To access an element from the internal list, we do as in the example below. The first index means which list we are entering (in this case, the second one), and the second index means which element of the internal list we want to access (in this case, the first one).


list1 = [[1, 2, 3], [4, 5, 6]]
print(list1[1][0])
                                    

The code below checks which workers make over 90000 dollars annually. I will explain the one-lined instructions in the upcoming lessons, and now, please focus on the multidimensional structures.

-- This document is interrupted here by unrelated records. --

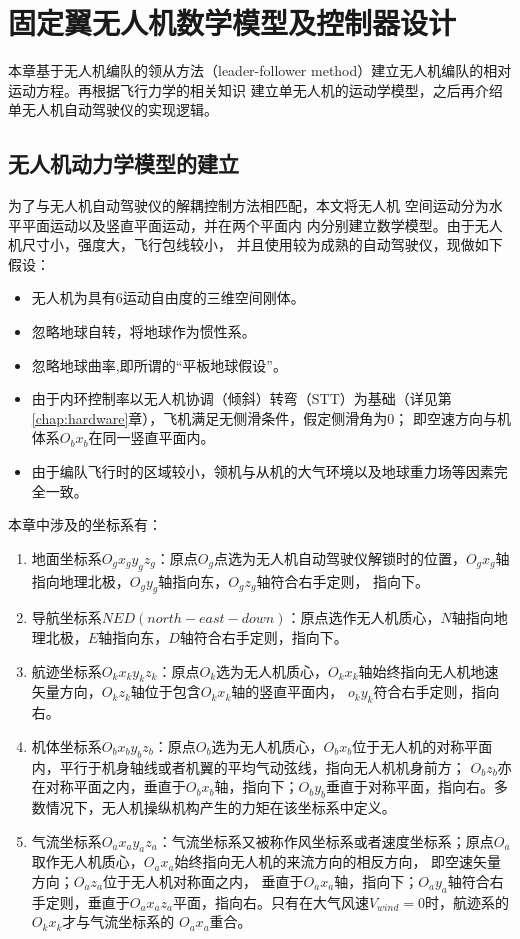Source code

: %
%
%
%

\chapter{固定翼无人机数学模型及控制器设计}
\label{chap:formation_dynamic_equ}
本章基于无人机编队的领从方法（leader-follower method）建立无人机编队的相对运动方程。再根据飞行力学的相关知识
建立单无人机的运动学模型，之后再介绍单无人机自动驾驶仪的实现逻辑。
\section{无人机动力学模型的建立}
为了与无人机自动驾驶仪的解耦控制方法相匹配，本文将无人机
空间运动分为水平平面运动以及竖直平面运动，并在两个平面内
内分别建立数学模型。由于无人机尺寸小，强度大，飞行包线较小，
并且使用较为成熟的自动驾驶仪，现做如下假设：
\begin{itemize}
    \item 无人机为具有6运动自由度的三维空间刚体。
    \item 忽略地球自转，将地球作为惯性系。
    \item 忽略地球曲率,即所谓的“平板地球假设”。\cite{Wusentang2013}
    \item 由于内环控制率以无人机协调（倾斜）转弯（STT）为基础（详见第\ref{chap:hardware}章），飞机满足无侧滑条件，假定侧滑角为0；
        即空速方向与机体系$O_bx_b$在同一竖直平面内。
    \item 由于编队飞行时的区域较小，领机与从机的大气环境以及地球重力场等因素完全一致。
\end{itemize}
本章中涉及的坐标系有：
\begin{enumerate}
    \item 地面坐标系$O_gx_gy_gz_g$：原点$O_g$点选为无人机自动驾驶仪解锁时的位置，$O_gx_g$轴指向地理北极，$O_gy_g$轴指向东，$O_gz_g$轴符合右手定则，
        指向下。
    \item 导航坐标系$NED(north-east-down)$：原点选作无人机质心，$N$轴指向地理北极，$E$轴指向东，$D$轴符合右手定则，指向下。
    \item 航迹坐标系$O_kx_ky_kz_k$：原点$O_k$选为无人机质心，$O_kx_k$轴始终指向无人机地速矢量方向，$O_kz_k$轴位于包含$O_kx_k$轴的竖直平面内，
        $o_ky_k$符合右手定则，指向右。
    \item 机体坐标系$O_bx_by_bz_b$：原点$O_b$选为无人机质心，$O_bx_b$位于无人机的对称平面内，平行于机身轴线或者机翼的平均气动弦线，指向无人机机身前方；
        $O_bz_b$亦在对称平面之内，垂直于$O_bx_b$轴，指向下；$O_by_b$垂直于对称平面，指向右。多数情况下，无人机操纵机构产生的力矩在该坐标系中定义。
    \item 气流坐标系$O_ax_ay_az_a$：气流坐标系又被称作风坐标系或者速度坐标系；原点$O_a$取作无人机质心，$O_ax_a$始终指向无人机的来流方向的相反方向，
        即空速矢量方向；$O_az_a$位于无人机对称面之内，
        垂直于$O_ax_a$轴，指向下；$O_ay_a$轴符合右手定则，垂直于$O_ax_az_a$平面，指向右。只有在大气风速$V_{wind}=0$时，航迹系的$O_kx_k$才与气流坐标系的
        $O_ax_a$重合。
\end{enumerate}
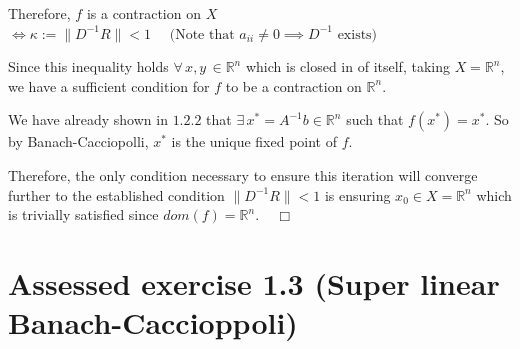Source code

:\documentclass[]{article}
\begin{document}
\begin{enumerate}
Therefore, $f$ is a contraction on $X$ $\iff  \kappa := \|D^{-1}R\| < 1 \quad \text{        (Note that $a_{ii} \neq 0 \implies D^{-1}$ exists)
}$\newline 

Since this inequality holds $\forall \, x,y \, \in \mathbb{R}^n$ which is closed in of itself, taking $X=\mathbb{R}^n$, we have a sufficient condition for $f$ to be a contraction on $\mathbb{R}^n$.
        
We have already shown in $1.2.2$ that $\exists \, x^* = A^{-1}b \in \mathbb{R}^n $ such that $f(x^*) = x^*$. So by Banach-Cacciopolli, $x^*$ is the unique fixed point of $f$.

Therefore, the only condition necessary to ensure this iteration will converge further to the established condition $\|D^{-1}R\| < 1$ is ensuring $x_0 \in X=\mathbb{R}^n$ which is trivially satisfied since $dom(f) = \mathbb{R}^n. \, \quad \Box$

\end{enumerate}

\noindent \section*{Assessed exercise 1.3 (Super linear Banach-Caccioppoli)}
\end{document}
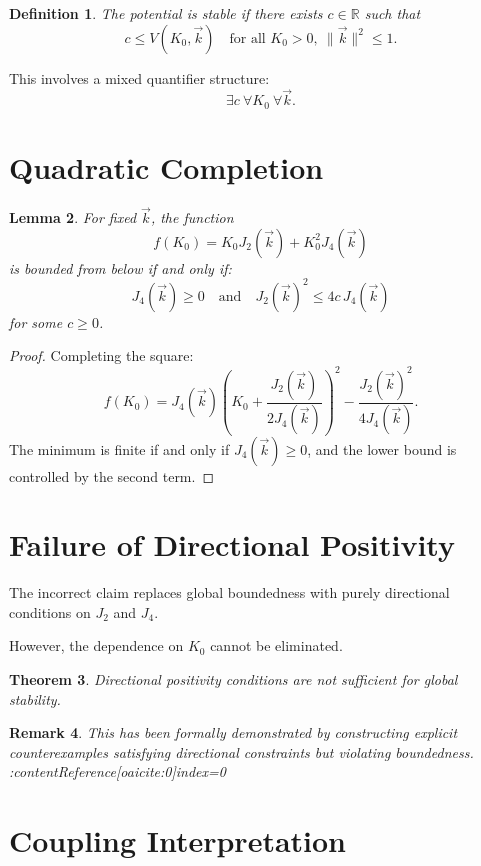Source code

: \documentclass[11pt,a4paper]{article}
\newtheorem{definition}{Definition}[section]
\newtheorem{theorem}[definition]{Theorem}
\newtheorem{lemma}[definition]{Lemma}
\newtheorem{remark}[definition]{Remark}
\begin{document}
	\begin{definition}
		The potential is stable if there exists $c \in \mathbb{R}$ such that
		\[
		c \leq V(K_0,\vec{k})
		\quad \text{for all } K_0 > 0, \ \|\vec{k}\|^2 \leq 1.
		\]
	\end{definition}
	
	This involves a mixed quantifier structure:
	\[
	\exists c \ \forall K_0 \ \forall \vec{k}.
	\]
	
	\section{Quadratic Completion}
	
	\begin{lemma}
		For fixed $\vec{k}$, the function
		\[
		f(K_0) = K_0 J_2(\vec{k}) + K_0^2 J_4(\vec{k})
		\]
		is bounded from below if and only if:
		\[
		J_4(\vec{k}) \geq 0
		\quad \text{and} \quad
		J_2(\vec{k})^2 \leq 4c\,J_4(\vec{k})
		\]
		for some $c \geq 0$.
	\end{lemma}
	
	\begin{proof}
		Completing the square:
		\[
		f(K_0) = J_4(\vec{k})\left(K_0 + \frac{J_2(\vec{k})}{2J_4(\vec{k})}\right)^2 
		- \frac{J_2(\vec{k})^2}{4J_4(\vec{k})}.
		\]
		The minimum is finite if and only if $J_4(\vec{k}) \geq 0$, and the lower bound is controlled by the second term.
	\end{proof}
	
	\section{Failure of Directional Positivity}
	
	The incorrect claim replaces global boundedness with purely directional conditions on $J_2$ and $J_4$.
	
	However, the dependence on $K_0$ cannot be eliminated.
	
	\begin{theorem}
		Directional positivity conditions are not sufficient for global stability.
	\end{theorem}
	
	\begin{remark}
		This has been formally demonstrated by constructing explicit counterexamples satisfying directional constraints but violating boundedness. :contentReference[oaicite:0]{index=0}
	\end{remark}
	
	\section{Coupling Interpretation}
	
\end{document}
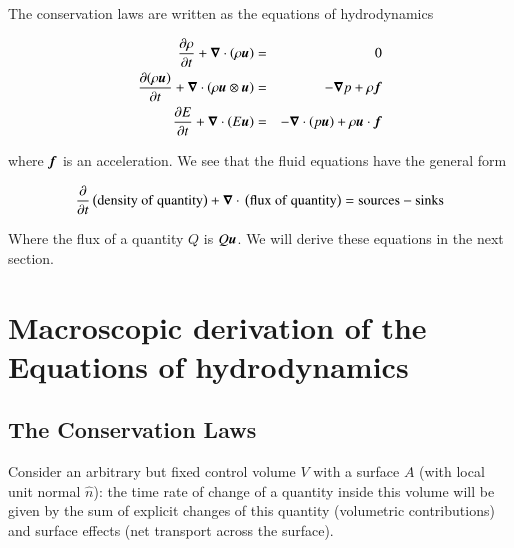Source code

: The conservation laws are written as the equations of hydrodynamics 

\begin{eqnarray}
  \frac{\partial{\rho}}{\partial{t}} + {\boldsymbol{\nabla}}\cdot{\left(\rho {\boldsymbol{u}}\right)} &=& 0 \\
\frac{\partial{\left(\rho {\boldsymbol{u}}\right)}}{\partial{t}} + {\boldsymbol{\nabla}}\cdot{\left(\rho {\boldsymbol{u}}\otimes{\boldsymbol{u}}\right)} &=& -{\boldsymbol{\nabla}}{p} + \rho{\boldsymbol{f}}\\
\frac{\partial{E}}{\partial{t}} + {\boldsymbol{\nabla}}\cdot{\left(E{\boldsymbol{u}}\right)} &=& -{\boldsymbol{\nabla}}\cdot{\left(p{\boldsymbol{u}}\right)} + \rho{\boldsymbol{u}}\cdot{\boldsymbol{f}}
  \end{eqnarray}

\noindent   where ${\boldsymbol{f}}$ is an acceleration. We see that the fluid equations have the general form

\begin{equation}
  \ptderiv{}\left(\mathrm{density \ of \ quantity}\right) +  \Div{}\left(\mathrm{flux \ of \ quantity}\right) = \mathrm{sources} - \mathrm{sinks}  
\end{equation}

Where the flux of a quantity $Q$ is $Q{\boldsymbol{u}}$. We will derive these equations in the next section. 

\section{Macroscopic derivation of the Equations of hydrodynamics}


\subsection{The Conservation Laws}

Consider an arbitrary but fixed control volume $V$
 with a surface $A$ (with local unit normal $\hat{n}$): the
time rate of change of a quantity inside this volume will be given by the sum of explicit
changes of this quantity (volumetric contributions) and surface eﬀects (net transport
across the surface).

workers = [("John", 110000), ("Amelia", 100000), ("Josh", 80000), ("James", 90000)]
list1 = [x for x, y in workers if y > 90000]
print(list1)
                                    

# Jumping every other element in every list
numbers = [[1, 2, 3, 4, 5], [6, 7, 8, 9, 10], [11, 12, 13, 14, 15], [16, 17, 18, 19, 20]]
numbers2 = [line[::2] for line in numbers]
print(numbers2)
                                    

Type casting

Type casting, also known as type conversion, is the process of converting one data type to another (e.g., list to str). We can't perform a conversion from, e.g., dict to list because it wouldn't make sense. We can check the variable's type using the type(x) method. If we write type(x).__qualname__(), we will get only, e.g., int instead of <class 'int'>. Here are a few examples of type casting:


# String to list (every character as a separate value)
string = "Python"
list1 = list(string)
print(list1)
                                    

# String to list using split() (breaking a string into a list by dividing it every time a given delimiter is encountered)
a = input() # the string can be entered by the user
b = a.split("-") # a space is the default delimiter
print(b)
                                    

# List to string (joining the elements of a list into a single string by inserting a delimiter between each element)
list1 = ["Python", "Coding"] # this list cannot contain numbers
string = " ".join(list1) # the space is the delimiter (we can choose a different one)
print(string)
                                    

# String to tuple
string = "Python"
tup = tuple(string)
print(tup)    
                                    

# Tuple to string
tup = ("Python", "Coding")
string = str(tup)
print(string)
                                    

# List to tuple
list1 = ["Python", 3, 3.5]
tup = tuple(list1)
print(tup)    
                                    

# Tuple to list
tup = ("Python", 3, 3.5)
list1 = list(tup)
print(list1)    
                                    

Type casting can be implicit, where a type is automatically converted to another (e.g., when dividing an integer by another integer, resulting in a floating-point number), or explicit, as shown above.